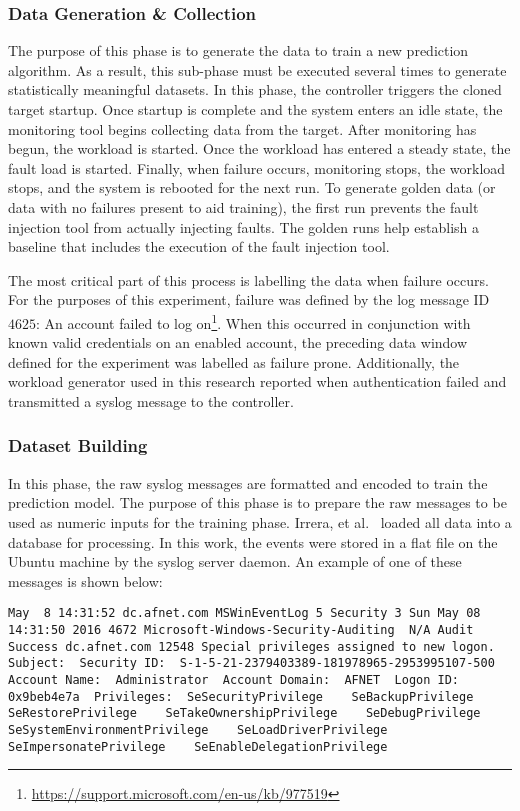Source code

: \subsubsection{Data Generation \& Collection}
The purpose of this phase is to generate the data to train a new prediction
algorithm.  As a result, this sub-phase must be executed several times to
generate statistically meaningful datasets.  In this phase, the controller
triggers the cloned target startup.  Once startup is complete and the system
enters an idle state, the monitoring tool begins collecting data from the
target.  After monitoring has begun, the workload is started.  Once the
workload has entered a steady state, the fault load is started.  Finally, when
failure occurs, monitoring stops, the workload stops, and the system is
rebooted for the next run.  To generate golden data (or data with no failures
present to aid training), the first run prevents the fault injection tool from
actually injecting faults.  The golden runs help establish a baseline that
includes the execution of the fault injection tool.

The most critical part of this process is labelling the data when failure
occurs.  For the purposes of this experiment, failure was defined by the log
message ID $4625$: An account failed to log
on\footnote{\url{https://support.microsoft.com/en-us/kb/977519}}.  When this
occurred in conjunction with known valid credentials on an enabled account, the
preceding data window defined for the experiment was labelled as failure prone.
Additionally, the workload generator used in this research reported when
authentication failed and transmitted a syslog message to the controller.  

\subsubsection{Dataset Building} \label{sec:dataset.building}
In this phase, the raw syslog messages are formatted and encoded to train the
prediction model.  The purpose of this phase is to prepare the raw messages to
be used as numeric inputs for the training phase.  Irrera, et
al.~\cite{irrera2015} loaded all data into a database for processing.  In this
work, the events were stored in a flat file on the Ubuntu machine by
the syslog server daemon.  An example of one of these messages is shown below:

\begin{lstlisting}
May  8 14:31:52 dc.afnet.com MSWinEventLog 5 Security 3 Sun May 08 14:31:50 2016 4672 Microsoft-Windows-Security-Auditing  N/A Audit Success dc.afnet.com 12548 Special privileges assigned to new logon.  Subject:  Security ID:  S-1-5-21-2379403389-181978965-2953995107-500  Account Name:  Administrator  Account Domain:  AFNET  Logon ID:  0x9beb4e7a  Privileges:  SeSecurityPrivilege    SeBackupPrivilege    SeRestorePrivilege    SeTakeOwnershipPrivilege    SeDebugPrivilege    SeSystemEnvironmentPrivilege    SeLoadDriverPrivilege    SeImpersonatePrivilege    SeEnableDelegationPrivilege
\end{lstlisting}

-*-

▶ _ASSIGNMENT_:
Leaving every picture behind, retype the entries above exactly, from the first line through the line with "triggers the cloned", and stop there.

▶ _ANSWER BOX_:
Source code

: \subsubsection{Data Generation \& Collection}
The purpose of this phase is to generate the data to train a new prediction
algorithm.  As a result, this sub-phase must be executed several times to
generate statistically meaningful datasets.  In this phase, the controller
triggers the cloned target startup.  Once startup is complete and the system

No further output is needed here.